1. 1+N+1 HDI PCB Stackup: Single Build-Up Layer Structure
The 1+N+1 HDI stackup is the most common and cost-efficient HDI configuration. It consists of one laser-drilled build-up layer on each side of the conventional multilayer core (N layers):
- Typical configuration: L1 (build-up) + core (L2–Ln-1) + Ln (build-up)

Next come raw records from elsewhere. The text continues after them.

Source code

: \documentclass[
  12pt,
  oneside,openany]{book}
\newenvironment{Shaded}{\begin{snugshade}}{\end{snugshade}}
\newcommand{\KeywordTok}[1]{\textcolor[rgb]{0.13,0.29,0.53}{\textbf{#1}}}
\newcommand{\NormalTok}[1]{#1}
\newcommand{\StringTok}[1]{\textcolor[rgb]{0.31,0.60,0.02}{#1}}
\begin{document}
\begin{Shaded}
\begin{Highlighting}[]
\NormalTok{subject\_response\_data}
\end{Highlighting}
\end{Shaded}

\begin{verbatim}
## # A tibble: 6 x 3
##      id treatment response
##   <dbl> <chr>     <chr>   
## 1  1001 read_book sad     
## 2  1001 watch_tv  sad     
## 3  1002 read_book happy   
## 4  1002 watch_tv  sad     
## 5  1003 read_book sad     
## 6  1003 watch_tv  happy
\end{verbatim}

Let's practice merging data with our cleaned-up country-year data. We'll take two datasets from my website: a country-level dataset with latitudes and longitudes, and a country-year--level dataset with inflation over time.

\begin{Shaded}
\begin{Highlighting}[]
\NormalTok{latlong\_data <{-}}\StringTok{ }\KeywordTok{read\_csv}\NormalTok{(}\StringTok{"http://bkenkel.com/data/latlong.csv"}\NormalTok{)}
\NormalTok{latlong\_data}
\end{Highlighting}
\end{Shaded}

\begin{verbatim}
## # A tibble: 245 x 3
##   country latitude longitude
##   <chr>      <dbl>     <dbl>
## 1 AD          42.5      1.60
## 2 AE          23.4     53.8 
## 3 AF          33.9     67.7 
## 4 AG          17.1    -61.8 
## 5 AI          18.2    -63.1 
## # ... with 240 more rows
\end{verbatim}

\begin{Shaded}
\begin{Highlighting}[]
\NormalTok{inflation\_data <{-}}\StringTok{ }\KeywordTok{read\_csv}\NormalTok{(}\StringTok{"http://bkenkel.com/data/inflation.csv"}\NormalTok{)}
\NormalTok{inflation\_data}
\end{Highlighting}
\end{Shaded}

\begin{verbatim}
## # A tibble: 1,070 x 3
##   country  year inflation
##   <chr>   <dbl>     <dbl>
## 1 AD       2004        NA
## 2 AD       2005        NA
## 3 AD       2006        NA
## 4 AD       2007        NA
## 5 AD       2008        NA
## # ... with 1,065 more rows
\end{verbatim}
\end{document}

- Microvias exist only between L1–L2 and Ln–Ln-1
- All inner-layer routing uses through-hole or buried vias in the core
- One lamination cycle for core + one co-lamination cycle for build-up layers = 2 total press cycles
- Cost advantage: 15–25% lower than 2+N+2 for equivalent layer count
- Suitable for: mid-range smartphones, industrial controllers, networking switches, LED driver boards
| Hongda Capability (1+N+1): Shenzhen Hongda Circuit Technology supports 1+N+1 HDI boards up to 20 total layers with 0.10 mm laser microvias, ±0.025 mm registration accuracy, and IPC Class 3 reliability standards. |
2. 2+N+2 HDI PCB Stackup: Dual Build-Up Layer Structure
The 2+N+2 stackup adds a second build-up layer to each side of the core, enabling two tiers of laser microvias. This is the standard architecture for high-end smartphones, AI inference modules, server daughtercards, and advanced automotive ECUs in 2026:
- Configuration: L1 (build-up 2) + L2 (build-up 1) + core (L3–Ln-2) + Ln-1 (build-up 1) + Ln (build-up 2)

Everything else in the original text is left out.